Ciò che più colpisce però la Arendt è la reazione dei cittadini tedeschi di fronte ai tanti morti e alle rovine,
una reazione di rifuto ,che a detta sua, può essere ‘’un rifiuto non del tutto consapevole di cedere al dolore’’
oppure è ‘’ espressione di una vera e propria incapacità di sentire’’. Con il termine “incapacità di sentire”, la
Arendt non intende incapacità nel senso proprio del termine ma una sorta di ‘non volontà’ di confrontarsi
con l’evidente drammatica dei fatti. Ed è proprio questa la banalità del male cioè i tedeschi erano
umanamente incapaci di allargare lo sguardo oltre la miseria della loro individuale condizione. Hannah
Arendt osserva infatti come siano ancora tanti coloro che poco si interessano della distruzione che li
circonda,dei milioni di profughi e di portare lutto per i morti. Quest’apatia,questa mancanza di emozioni non
sono altro che sintomi di un radicato e ostinato rifiuto di fare i conti con ciò che è realmente accaduto.
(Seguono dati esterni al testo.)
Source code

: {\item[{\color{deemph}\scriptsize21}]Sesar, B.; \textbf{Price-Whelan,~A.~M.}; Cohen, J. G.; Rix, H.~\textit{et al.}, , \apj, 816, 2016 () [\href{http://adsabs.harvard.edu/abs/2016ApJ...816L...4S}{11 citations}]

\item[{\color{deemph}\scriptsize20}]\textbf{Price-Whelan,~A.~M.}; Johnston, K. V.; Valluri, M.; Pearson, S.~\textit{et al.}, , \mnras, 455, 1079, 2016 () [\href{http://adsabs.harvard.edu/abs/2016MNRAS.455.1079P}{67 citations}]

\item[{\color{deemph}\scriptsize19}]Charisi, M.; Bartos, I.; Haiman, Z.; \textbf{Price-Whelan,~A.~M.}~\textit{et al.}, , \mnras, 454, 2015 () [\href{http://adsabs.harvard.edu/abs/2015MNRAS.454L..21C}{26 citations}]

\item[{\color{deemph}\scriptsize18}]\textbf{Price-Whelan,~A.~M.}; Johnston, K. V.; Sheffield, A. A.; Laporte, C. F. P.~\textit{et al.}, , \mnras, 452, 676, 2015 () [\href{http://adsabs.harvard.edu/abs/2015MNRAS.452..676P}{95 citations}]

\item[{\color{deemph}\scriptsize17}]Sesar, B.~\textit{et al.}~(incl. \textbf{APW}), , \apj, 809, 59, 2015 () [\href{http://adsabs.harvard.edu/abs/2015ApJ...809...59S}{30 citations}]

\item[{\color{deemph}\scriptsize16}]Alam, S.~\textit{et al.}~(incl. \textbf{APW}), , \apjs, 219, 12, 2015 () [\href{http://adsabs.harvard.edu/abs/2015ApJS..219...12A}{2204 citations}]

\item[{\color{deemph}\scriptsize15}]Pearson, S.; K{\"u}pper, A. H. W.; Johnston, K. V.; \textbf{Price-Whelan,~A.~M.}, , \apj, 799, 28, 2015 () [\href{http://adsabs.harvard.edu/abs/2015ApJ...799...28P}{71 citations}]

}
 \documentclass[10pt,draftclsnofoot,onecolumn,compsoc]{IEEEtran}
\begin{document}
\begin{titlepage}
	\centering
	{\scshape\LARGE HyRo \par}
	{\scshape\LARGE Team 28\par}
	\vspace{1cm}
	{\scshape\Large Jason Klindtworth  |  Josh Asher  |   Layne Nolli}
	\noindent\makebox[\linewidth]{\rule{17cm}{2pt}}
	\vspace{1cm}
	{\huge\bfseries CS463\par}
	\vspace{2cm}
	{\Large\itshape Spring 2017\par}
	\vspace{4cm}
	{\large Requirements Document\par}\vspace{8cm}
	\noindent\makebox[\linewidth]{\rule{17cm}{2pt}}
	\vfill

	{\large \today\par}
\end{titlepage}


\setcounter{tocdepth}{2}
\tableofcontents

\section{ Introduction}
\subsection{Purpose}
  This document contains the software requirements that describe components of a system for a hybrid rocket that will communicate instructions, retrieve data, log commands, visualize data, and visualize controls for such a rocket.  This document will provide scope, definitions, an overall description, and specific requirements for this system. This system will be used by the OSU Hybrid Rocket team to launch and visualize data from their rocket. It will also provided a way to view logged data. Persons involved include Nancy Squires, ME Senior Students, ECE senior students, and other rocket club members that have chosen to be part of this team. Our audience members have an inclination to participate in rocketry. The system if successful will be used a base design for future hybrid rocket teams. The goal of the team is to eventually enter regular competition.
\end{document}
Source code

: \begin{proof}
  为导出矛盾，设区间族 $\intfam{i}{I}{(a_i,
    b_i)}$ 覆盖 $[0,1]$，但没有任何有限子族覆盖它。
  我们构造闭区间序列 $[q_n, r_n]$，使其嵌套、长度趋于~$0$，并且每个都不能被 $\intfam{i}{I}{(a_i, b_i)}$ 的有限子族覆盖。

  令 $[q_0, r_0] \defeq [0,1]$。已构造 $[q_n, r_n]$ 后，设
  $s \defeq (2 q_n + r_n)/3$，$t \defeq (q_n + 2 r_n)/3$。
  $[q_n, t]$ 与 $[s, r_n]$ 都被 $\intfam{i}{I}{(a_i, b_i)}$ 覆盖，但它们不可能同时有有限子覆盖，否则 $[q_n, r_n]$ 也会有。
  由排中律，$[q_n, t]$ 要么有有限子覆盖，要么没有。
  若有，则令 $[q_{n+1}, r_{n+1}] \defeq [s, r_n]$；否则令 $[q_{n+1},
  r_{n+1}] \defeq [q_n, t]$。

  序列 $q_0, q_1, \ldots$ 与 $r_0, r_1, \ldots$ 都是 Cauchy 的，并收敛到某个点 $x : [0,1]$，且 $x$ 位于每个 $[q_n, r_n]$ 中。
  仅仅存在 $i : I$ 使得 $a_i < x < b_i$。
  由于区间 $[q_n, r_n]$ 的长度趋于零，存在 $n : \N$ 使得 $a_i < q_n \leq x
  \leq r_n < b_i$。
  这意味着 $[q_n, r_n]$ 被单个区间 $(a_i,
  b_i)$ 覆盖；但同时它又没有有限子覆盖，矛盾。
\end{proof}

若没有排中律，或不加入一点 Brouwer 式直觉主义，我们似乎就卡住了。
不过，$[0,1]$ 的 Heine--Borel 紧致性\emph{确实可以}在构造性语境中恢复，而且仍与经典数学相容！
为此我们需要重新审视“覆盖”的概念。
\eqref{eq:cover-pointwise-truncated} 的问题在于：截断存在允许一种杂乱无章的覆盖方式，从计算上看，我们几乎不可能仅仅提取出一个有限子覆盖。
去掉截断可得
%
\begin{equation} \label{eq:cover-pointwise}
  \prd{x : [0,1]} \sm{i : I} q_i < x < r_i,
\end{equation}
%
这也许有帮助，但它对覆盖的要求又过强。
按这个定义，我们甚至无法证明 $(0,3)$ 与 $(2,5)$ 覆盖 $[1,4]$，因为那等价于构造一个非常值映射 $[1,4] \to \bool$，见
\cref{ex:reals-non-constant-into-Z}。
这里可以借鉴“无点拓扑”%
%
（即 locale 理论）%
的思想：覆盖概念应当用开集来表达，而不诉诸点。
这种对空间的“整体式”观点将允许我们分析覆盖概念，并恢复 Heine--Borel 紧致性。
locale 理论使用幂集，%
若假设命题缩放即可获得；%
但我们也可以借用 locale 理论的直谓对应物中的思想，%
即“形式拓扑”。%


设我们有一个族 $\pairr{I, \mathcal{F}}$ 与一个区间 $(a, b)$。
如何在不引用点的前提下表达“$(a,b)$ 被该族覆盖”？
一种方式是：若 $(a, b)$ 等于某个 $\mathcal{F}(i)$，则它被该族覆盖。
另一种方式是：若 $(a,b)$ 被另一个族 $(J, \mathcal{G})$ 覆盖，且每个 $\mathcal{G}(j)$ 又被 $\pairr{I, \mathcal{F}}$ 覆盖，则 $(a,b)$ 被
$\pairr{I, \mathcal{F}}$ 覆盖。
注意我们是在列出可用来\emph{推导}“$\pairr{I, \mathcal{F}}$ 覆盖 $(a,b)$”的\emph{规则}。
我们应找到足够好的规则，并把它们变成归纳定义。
Secondo la scrittrice,verificare questo atteggiamento è semplice,basta avviare una discussione con un tedesco
di qualsiasi classe sociale: nel momento in cui quest’ultimo si rende conto che sta parlando con un
ebreo,dopo un iniziale imbarazzo,non avrà mai il coraggio (o l’interesse) di chiedergli del suo destino o di
quello della sua famiglia,bensì si limiterà a parlare delle sofferenze dei tedeschi mettendole a confronto con
quelle degli altri. Questa reazione evasiva si nota anche alla vista delle città distrutte dai bombardamenti: per
il tedesco medio la devastazione non è da ricercare ‘’nelle azioni del regime nazista, ma negli eventi che
portarono alla cacciata di Adamo ed Eva nel paradiso’’.

I tedeschi hanno, secondo la Arendt, sviluppato una serie di stratagemmi ed espedienti per poter arginare la
tragica realtà del nazismo e dell’olocausto.(Shadenfreude). Si ancorano sostanzialmente all’idea che tutto ciò
sarebbe potuto accadere in un altro paese ed ad altri popoli. Quest’ultimo elemento serve ‘’come
tranquillizzante argomento per provare come tutti gli uomini sono in egual misura colpevoli’’.
La banalità del male

Nel 1961 Hannah Arendt come corrispondente del The New Yorker seguì a Gerusalemme il processo contro
uno dei principali esecutori della ‘soluzione finale’ ossia Adolf Eichmann. Successivamente decise di
pubblicare questo resoconto come libro nel 1963.